Radni rozpatrzą dwie skargi na burmistrza miasta Koła

Autor: kurier-kolski.pl | 09.04.2014

Burmistrz Miasta Koła Mieczysław DrożdżewskiDziś, w środę 9 kwietnia, o godz. 13.00 w Ratuszu Miejskim w Kole odbędzie się kolejne spotkanie radnych Rady Miejskiej. Porządek obrad zawiera dwa główne punkty porządku obrad – oba dotyczą skarg mieszkańców na burmistrza Koła Mieczysława Drożdżewskiego. Idąc za propozycją szefowej Rady oraz szefa Komisji Rewizyjnej, radni mają odrzucić obie skargi jako niezasadne. Sesja ma charakter otwarty, a więc mogą w niej uczestniczyć mieszkańcy.

 

Skargi na działalność burmistrza m.
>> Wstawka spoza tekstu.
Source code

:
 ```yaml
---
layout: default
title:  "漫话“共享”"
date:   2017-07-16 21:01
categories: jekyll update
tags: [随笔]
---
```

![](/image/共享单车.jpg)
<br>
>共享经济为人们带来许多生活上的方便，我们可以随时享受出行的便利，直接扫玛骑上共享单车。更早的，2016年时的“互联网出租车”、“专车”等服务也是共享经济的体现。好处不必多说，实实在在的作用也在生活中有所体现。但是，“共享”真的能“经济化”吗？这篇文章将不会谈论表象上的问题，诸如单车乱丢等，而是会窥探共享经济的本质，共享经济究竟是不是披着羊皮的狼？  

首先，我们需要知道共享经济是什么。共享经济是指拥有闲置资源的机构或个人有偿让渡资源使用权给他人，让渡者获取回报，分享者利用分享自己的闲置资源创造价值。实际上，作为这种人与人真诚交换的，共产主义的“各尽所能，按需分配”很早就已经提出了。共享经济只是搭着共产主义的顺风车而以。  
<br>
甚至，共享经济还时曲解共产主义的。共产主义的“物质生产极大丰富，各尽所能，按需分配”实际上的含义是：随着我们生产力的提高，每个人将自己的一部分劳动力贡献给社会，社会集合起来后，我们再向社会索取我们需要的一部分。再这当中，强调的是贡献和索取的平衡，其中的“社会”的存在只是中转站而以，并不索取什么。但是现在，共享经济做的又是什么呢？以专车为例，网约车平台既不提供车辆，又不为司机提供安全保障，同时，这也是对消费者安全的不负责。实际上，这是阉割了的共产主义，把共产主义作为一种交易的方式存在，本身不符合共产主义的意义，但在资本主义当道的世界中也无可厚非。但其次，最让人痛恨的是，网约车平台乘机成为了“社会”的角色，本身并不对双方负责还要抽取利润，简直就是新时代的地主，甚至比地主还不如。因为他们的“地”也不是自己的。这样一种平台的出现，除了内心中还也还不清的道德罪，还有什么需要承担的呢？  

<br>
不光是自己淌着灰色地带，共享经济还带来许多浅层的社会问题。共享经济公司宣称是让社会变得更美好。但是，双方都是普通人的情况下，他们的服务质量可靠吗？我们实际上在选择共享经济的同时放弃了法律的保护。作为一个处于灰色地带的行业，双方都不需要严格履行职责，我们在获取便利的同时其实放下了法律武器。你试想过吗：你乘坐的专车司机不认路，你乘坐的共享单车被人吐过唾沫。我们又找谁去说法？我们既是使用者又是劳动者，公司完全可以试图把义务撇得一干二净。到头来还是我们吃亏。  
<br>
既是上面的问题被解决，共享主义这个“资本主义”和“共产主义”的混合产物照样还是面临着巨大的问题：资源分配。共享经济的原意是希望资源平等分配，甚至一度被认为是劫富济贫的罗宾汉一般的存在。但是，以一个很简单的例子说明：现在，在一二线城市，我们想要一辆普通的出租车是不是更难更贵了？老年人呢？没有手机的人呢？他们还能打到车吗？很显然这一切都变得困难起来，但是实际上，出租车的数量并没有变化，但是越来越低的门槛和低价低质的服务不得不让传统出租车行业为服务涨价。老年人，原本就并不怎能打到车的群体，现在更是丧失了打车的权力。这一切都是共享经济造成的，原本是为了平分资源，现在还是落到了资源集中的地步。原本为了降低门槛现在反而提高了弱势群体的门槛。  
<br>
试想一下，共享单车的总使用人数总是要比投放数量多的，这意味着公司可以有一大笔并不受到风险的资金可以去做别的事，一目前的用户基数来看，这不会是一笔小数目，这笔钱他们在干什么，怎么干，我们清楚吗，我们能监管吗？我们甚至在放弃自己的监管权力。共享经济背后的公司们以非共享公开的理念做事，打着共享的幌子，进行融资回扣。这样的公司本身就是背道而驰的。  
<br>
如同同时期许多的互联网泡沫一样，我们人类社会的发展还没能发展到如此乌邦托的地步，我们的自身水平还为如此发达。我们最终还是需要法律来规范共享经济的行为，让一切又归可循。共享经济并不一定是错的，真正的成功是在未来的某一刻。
Koła są obecne na posiedzeniach kolskich radnych coraz częściej. Mimo, że świadczy to o coraz większym niezadowoleniu mieszkańców, za każdym razem radni uznają, że skargi te są niezasadne i odrzucają je większością głosów.

Tak ma być i tym razem. Pod obrady radnych trafia kolejna skarga oraz ponowienie wcześniejszej skargi. Pierwsza skarga została złożona przez mieszkańca kolskiej Starówki Pana Mariana, który w styczniu tego roku złożył pisemne skargi na działalność burmistrza m. Koła do Marszałka Województwa Wielkopolskiego i Wojewody Wielkopolskiego. Oba te pisma zostały zwrócone do radnych Rady Miejskiej w Kole. Skarga Pana Mariana dotyczy braku skutecznych działań burmistrza Koła w zakresie likwidacji podtapiania przez wody opadowe i roztopowe budynków przy ul. Żelaznej w Kole.

IMG_8317

Radny Krzysztof Mazurkiewicz, przewodniczący Komisji Rewizyjnej, w imieniu Komisji, która dwukrotnie zajmowała się rozpatrzeniem tej skargi, wnioskuje o uznanie skargi Pana Mariana za niezasadną i przyjęcie uchwały przez Radę, która odrzuca skargę. W uzasadnieniu takiej decyzji napisał, że ulica Żelazna jest drogą powiatową, a poza tym drogą gruntową, nieutwardzoną. Jak pisze przewodniczący: „budowa kanalizacji deszczowej na drodze gruntowej mijała by się z celem, albowiem byłaby stale zapiaszczana” oraz, że „należy przede wszystkim pamiętać o tym, że gmina realizuje swoje ustawowe zadania w ramach posiadanych środków finansowych”, a więc nie ma na to pieniędzy. W tym miejscu na usta cisną się dwa pytania:  czyją winą jest to, że miasto nadal nie przejęło od powiatu wielu dróg na terenie miasta Koła? Czy to wina mieszkańców czy urzędników i radnych? I drugie pytanie – co mieszkańców interesuje, że miasto nie ma pieniędzy na ważne inwestycje, bo zadłużyło się w bankach m.in. na budowę drogiego basenu? Wychodzi na to, że teraz mieszkańcy nie tylko będą pływać w basenie, ale także w swoich własnych domach podczas wiosennych podtopień…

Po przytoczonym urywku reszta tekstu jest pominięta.